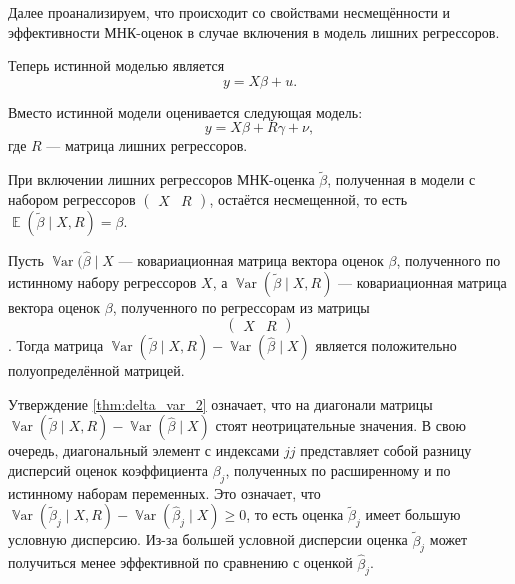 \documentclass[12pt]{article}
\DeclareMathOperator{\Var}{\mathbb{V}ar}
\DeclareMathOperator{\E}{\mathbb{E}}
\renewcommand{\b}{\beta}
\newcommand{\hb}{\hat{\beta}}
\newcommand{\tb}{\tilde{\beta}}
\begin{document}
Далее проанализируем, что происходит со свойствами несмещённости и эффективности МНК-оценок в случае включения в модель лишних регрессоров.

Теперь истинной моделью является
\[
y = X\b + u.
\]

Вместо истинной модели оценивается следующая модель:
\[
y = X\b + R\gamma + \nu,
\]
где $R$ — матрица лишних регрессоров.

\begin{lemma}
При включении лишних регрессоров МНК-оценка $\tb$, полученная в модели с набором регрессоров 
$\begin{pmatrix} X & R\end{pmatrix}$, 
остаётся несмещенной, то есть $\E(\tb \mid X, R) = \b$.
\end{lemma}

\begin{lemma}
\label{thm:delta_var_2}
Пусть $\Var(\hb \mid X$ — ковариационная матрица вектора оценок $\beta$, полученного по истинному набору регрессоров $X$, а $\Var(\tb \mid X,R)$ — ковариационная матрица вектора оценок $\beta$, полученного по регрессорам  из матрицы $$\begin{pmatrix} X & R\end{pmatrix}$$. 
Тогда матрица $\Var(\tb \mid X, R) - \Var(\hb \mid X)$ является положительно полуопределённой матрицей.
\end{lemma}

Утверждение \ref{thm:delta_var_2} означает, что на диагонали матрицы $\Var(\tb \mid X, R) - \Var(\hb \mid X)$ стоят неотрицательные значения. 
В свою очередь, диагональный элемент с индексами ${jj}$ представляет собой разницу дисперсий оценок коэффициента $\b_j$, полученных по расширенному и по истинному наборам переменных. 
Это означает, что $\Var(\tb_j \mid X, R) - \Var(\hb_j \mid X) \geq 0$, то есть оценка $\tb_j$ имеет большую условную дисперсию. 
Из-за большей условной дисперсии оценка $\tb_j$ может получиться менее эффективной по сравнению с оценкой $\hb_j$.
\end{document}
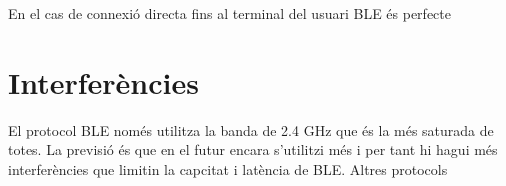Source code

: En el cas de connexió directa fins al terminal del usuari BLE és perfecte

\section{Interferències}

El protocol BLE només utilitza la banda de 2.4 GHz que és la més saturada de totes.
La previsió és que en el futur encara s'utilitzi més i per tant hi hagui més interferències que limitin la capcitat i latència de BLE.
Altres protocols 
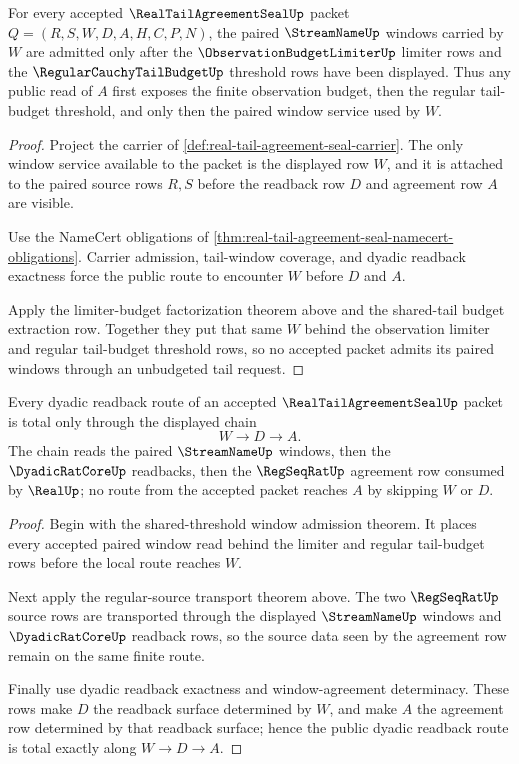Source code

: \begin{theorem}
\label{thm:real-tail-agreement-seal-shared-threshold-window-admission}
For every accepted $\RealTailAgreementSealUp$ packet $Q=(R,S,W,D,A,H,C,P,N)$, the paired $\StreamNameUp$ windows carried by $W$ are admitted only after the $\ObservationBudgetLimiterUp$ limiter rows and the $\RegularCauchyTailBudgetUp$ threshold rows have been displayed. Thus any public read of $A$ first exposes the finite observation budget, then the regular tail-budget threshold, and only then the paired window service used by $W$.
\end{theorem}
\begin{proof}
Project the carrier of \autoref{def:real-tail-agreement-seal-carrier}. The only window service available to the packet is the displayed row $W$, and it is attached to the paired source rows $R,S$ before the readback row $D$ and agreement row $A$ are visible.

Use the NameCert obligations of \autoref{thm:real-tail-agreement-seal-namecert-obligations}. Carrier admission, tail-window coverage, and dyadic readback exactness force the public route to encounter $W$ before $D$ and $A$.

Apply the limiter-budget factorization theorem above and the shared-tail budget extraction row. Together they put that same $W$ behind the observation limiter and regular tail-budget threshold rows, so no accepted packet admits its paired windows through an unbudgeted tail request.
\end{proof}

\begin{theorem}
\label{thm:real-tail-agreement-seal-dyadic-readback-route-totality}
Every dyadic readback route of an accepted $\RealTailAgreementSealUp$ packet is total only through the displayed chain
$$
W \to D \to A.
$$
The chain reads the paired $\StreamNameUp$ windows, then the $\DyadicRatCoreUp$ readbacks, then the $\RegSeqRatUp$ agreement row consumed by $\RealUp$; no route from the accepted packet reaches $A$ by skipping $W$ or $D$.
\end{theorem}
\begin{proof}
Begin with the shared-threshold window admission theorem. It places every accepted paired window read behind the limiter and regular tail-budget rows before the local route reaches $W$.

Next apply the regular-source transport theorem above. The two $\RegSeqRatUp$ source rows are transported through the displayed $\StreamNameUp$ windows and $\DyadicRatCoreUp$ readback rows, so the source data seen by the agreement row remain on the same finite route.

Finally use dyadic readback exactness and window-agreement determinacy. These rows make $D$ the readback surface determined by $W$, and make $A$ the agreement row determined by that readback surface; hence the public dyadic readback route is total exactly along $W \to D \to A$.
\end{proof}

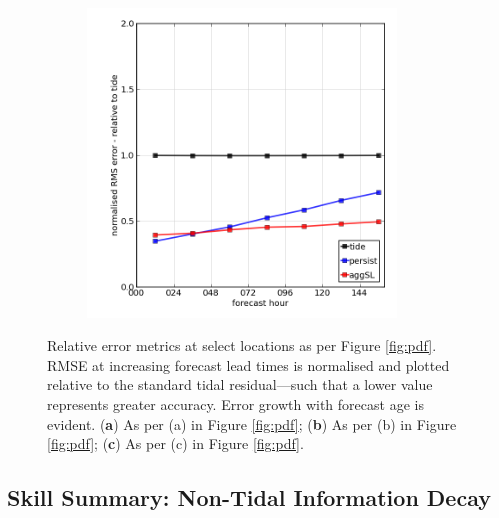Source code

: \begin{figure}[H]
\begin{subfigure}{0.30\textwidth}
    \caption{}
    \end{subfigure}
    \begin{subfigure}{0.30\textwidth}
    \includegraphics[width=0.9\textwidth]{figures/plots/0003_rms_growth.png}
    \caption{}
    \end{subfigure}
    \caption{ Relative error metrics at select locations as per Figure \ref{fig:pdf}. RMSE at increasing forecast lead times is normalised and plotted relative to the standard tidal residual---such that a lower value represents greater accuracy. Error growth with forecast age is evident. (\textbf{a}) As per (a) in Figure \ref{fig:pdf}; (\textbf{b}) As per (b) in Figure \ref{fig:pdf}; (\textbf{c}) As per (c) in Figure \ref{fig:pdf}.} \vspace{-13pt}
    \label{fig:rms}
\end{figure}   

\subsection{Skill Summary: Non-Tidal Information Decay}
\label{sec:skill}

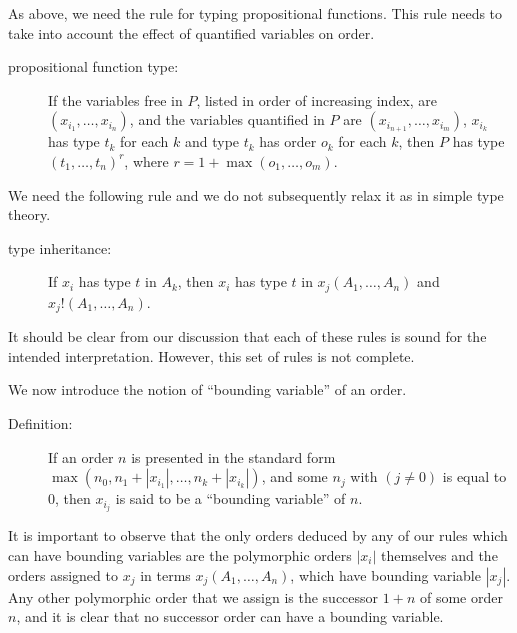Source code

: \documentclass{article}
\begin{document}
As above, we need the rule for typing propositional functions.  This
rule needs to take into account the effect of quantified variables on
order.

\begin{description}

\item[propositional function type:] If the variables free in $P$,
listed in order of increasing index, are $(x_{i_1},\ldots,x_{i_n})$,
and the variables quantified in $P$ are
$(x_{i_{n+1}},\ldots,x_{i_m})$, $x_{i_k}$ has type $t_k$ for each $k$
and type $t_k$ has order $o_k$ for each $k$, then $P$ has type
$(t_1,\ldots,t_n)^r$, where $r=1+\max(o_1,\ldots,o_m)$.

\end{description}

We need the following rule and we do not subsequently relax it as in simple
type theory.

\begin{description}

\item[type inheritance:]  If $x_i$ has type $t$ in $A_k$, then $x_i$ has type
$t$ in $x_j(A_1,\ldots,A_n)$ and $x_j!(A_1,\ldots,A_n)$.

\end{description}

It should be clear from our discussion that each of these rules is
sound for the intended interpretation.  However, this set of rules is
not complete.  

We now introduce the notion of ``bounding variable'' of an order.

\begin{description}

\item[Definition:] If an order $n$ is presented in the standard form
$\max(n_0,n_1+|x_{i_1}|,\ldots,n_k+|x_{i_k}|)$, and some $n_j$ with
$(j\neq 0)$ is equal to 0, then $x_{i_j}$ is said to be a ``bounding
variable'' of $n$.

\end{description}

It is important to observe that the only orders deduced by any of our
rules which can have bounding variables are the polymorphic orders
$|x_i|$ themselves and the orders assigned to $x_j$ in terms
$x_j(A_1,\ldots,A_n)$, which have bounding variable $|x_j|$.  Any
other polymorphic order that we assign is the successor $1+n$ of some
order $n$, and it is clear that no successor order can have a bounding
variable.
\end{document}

* * *

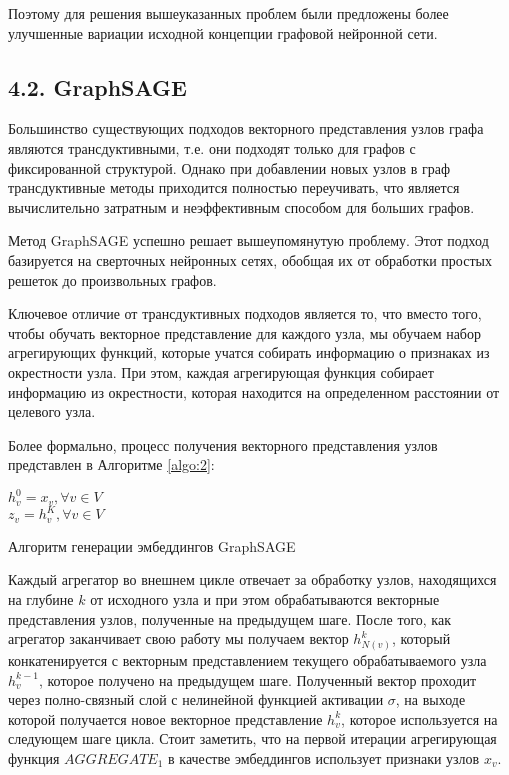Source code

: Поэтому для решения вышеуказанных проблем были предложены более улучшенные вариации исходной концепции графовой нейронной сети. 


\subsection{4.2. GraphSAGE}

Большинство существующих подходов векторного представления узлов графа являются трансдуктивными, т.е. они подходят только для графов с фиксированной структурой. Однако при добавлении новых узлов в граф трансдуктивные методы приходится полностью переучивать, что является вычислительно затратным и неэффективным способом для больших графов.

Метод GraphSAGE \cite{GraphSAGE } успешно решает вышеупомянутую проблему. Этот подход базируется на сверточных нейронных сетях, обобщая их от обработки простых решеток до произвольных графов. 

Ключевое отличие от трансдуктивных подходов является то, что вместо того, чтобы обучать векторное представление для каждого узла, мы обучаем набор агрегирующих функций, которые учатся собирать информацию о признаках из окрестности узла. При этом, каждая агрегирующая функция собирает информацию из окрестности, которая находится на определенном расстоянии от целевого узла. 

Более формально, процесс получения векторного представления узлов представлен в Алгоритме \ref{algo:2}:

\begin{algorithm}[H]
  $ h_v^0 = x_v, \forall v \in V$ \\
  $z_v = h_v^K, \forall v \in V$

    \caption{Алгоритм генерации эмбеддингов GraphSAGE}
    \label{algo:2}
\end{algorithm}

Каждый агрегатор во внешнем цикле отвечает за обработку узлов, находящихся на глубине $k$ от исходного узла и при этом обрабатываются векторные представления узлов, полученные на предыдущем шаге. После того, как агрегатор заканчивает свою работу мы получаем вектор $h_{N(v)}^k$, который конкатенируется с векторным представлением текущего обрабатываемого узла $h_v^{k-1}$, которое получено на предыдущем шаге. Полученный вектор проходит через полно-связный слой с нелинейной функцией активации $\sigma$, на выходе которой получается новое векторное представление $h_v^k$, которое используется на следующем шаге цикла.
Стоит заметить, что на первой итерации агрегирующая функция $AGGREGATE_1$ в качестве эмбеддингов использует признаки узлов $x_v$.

EXERCISE PROMPT: Look for the string "quantified" in the data above and return every line that has it.

WRITTEN RESPONSE:
rule needs to take into account the effect of quantified variables on
and the variables quantified in $P$ are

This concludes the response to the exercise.